A recent study demonstrated oxytocin (OT) receptors on hypothalamic cultured astrocytes (Di Scala‐Guenot and Strosser, 1992). The attempt in the present paper was to determine a possible intracellular calcium mobilization induced by OT receptor activation in these cells. Using the microspectrofluorimetric technique with fura‐2 as calcium indicator, brief applications of OT on single astrocytes induced a transient and reversible dose‐dependent increase of intracellular calcium concentration ([Ca²⁺]_i) in most of the cells tested. In a few cells, OT application triggered intracellular calcium oscillations. Repetitive applications of OT generally produced a decreasing calcium signal, suggesting a desensitization of the receptor. OT‐induced calcium release was prevented by a prior or simultaneous application of an OT antagonist. The origin of the calcium mobilization was assessed during conditions where no extracellular calcium was available.
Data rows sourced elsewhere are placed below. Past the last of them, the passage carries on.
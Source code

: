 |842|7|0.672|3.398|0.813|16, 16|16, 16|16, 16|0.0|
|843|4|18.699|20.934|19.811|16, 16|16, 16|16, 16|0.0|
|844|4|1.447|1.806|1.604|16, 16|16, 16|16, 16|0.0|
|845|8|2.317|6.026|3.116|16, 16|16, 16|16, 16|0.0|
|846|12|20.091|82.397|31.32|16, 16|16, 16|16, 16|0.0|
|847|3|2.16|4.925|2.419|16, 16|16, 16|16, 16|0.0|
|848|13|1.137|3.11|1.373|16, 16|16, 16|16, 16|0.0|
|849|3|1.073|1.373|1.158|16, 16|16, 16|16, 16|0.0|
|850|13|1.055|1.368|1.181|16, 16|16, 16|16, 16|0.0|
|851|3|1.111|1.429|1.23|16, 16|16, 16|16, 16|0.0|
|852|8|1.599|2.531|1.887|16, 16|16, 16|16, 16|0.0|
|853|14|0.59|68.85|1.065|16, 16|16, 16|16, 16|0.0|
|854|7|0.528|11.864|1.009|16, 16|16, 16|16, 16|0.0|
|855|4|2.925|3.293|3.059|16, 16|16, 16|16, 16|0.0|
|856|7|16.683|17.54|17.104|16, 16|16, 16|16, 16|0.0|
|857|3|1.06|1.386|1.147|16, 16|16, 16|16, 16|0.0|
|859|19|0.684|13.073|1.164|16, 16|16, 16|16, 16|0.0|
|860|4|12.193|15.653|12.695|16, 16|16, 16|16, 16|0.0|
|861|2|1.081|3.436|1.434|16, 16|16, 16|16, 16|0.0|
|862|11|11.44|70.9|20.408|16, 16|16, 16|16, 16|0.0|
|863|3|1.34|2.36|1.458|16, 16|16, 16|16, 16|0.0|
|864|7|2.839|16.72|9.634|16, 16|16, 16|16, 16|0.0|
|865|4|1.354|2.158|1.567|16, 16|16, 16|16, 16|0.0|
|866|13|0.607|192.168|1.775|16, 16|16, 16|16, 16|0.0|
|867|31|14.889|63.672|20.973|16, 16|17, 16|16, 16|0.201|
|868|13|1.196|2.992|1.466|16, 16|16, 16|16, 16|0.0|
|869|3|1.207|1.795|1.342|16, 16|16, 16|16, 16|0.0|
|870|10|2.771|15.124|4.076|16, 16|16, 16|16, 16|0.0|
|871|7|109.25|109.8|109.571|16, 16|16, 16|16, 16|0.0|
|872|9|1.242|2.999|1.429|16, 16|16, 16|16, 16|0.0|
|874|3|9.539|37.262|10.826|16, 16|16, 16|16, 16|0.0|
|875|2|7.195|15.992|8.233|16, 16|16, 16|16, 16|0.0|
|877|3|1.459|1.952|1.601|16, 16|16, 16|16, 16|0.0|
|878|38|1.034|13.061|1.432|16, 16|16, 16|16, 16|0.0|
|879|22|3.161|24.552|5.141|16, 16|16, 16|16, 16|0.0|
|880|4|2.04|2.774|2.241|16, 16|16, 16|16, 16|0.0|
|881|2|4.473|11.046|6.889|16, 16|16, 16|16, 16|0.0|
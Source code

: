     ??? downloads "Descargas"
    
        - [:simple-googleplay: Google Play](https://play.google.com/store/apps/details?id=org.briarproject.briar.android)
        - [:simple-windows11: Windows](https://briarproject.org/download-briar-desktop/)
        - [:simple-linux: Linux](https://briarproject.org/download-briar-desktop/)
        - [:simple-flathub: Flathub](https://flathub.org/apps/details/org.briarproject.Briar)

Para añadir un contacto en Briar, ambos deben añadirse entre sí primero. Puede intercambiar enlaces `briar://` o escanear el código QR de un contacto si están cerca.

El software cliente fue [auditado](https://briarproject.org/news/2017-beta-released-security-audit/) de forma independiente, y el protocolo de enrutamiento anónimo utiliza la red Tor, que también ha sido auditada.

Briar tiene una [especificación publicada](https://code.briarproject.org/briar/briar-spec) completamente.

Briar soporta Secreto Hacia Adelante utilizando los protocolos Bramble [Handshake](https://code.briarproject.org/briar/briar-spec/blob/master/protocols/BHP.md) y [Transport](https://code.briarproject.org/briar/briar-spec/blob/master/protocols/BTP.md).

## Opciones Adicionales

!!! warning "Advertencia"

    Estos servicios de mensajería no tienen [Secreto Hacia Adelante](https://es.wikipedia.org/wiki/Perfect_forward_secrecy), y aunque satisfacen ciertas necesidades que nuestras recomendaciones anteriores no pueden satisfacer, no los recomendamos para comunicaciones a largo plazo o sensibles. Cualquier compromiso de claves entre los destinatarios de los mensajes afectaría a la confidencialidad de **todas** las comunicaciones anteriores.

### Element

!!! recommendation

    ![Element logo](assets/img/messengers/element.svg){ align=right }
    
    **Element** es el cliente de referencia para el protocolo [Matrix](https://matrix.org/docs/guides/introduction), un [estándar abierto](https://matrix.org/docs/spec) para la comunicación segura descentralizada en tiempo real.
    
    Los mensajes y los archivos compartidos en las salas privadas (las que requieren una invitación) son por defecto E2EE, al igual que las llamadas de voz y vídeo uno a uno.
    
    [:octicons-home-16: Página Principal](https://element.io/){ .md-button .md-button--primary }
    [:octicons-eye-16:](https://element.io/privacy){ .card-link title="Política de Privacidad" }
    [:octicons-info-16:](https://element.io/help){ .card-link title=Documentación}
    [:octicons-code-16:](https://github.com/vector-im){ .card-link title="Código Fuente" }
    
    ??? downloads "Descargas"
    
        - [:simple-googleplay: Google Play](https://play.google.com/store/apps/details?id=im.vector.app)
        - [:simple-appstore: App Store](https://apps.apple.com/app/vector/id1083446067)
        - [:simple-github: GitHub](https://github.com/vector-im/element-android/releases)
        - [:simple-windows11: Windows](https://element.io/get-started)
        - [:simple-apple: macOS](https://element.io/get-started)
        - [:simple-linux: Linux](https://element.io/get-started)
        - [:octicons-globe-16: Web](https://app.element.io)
Neither removal of extracellular calcium nor addition of a calcium channel blocker, cadmium 100 μM, in the bathing solution, did affect the calcium response to OT, demonstrating that release of intracellular calcium is solely involved in the OT‐induced [Ca²⁺]_i increase. The OT‐induced calcium mobilization was abolished after thapsigargin application (100 nM). This indicates that the calcium response to OT application was principally associated with activation of the IP₃‐sensitive calcium stores. Taken together these results demonstrate that OT receptors previously detected on hypothalamic cultured astrocytes are functional receptors which transduction pathways involve calcium mobilization from IP₃‐sensitive stores.